● DESCRIPTION OF THE TASK
Collect the lines of the entries where "label" shows up.

(Records drawn from a dataset)
━━━━━━━━━━━━━━━━━━━━━━━━━━━━━━
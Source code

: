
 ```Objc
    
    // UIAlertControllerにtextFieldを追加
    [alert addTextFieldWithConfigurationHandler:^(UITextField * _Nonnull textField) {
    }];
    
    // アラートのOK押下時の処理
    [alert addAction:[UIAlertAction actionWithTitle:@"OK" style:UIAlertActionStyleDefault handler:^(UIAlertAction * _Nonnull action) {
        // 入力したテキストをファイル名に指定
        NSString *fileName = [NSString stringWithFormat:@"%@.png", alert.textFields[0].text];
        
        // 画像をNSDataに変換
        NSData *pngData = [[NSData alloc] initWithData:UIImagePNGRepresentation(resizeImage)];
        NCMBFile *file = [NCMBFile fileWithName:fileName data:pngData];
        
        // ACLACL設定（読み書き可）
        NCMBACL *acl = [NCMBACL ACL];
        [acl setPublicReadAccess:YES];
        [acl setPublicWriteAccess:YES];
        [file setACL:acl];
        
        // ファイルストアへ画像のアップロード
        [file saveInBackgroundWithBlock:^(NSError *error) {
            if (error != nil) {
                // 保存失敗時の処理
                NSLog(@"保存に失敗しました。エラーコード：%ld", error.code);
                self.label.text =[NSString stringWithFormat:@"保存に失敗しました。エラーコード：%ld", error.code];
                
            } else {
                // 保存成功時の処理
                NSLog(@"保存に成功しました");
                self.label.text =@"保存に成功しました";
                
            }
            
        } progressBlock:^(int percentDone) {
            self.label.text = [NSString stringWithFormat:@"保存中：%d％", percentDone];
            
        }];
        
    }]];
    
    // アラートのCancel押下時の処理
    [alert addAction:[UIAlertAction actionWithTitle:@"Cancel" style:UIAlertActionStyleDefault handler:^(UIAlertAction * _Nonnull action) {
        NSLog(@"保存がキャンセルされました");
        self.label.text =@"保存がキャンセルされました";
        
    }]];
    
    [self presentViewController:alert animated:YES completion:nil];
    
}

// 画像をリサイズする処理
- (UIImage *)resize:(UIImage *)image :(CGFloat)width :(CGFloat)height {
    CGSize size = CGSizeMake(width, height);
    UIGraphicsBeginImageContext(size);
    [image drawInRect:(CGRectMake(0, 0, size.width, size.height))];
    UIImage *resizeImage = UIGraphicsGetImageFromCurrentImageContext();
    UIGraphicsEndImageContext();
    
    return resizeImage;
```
━━━━━━━━━━━━━━━━━━━━━━━━━━━━━━
● SOLUTION TO THIS EXERCISE
                self.label.text =[NSString stringWithFormat:@"保存に失敗しました。エラーコード：%ld", error.code];
                self.label.text =@"保存に成功しました";
            self.label.text = [NSString stringWithFormat:@"保存中：%d％", percentDone];
        self.label.text =@"保存がキャンセルされました";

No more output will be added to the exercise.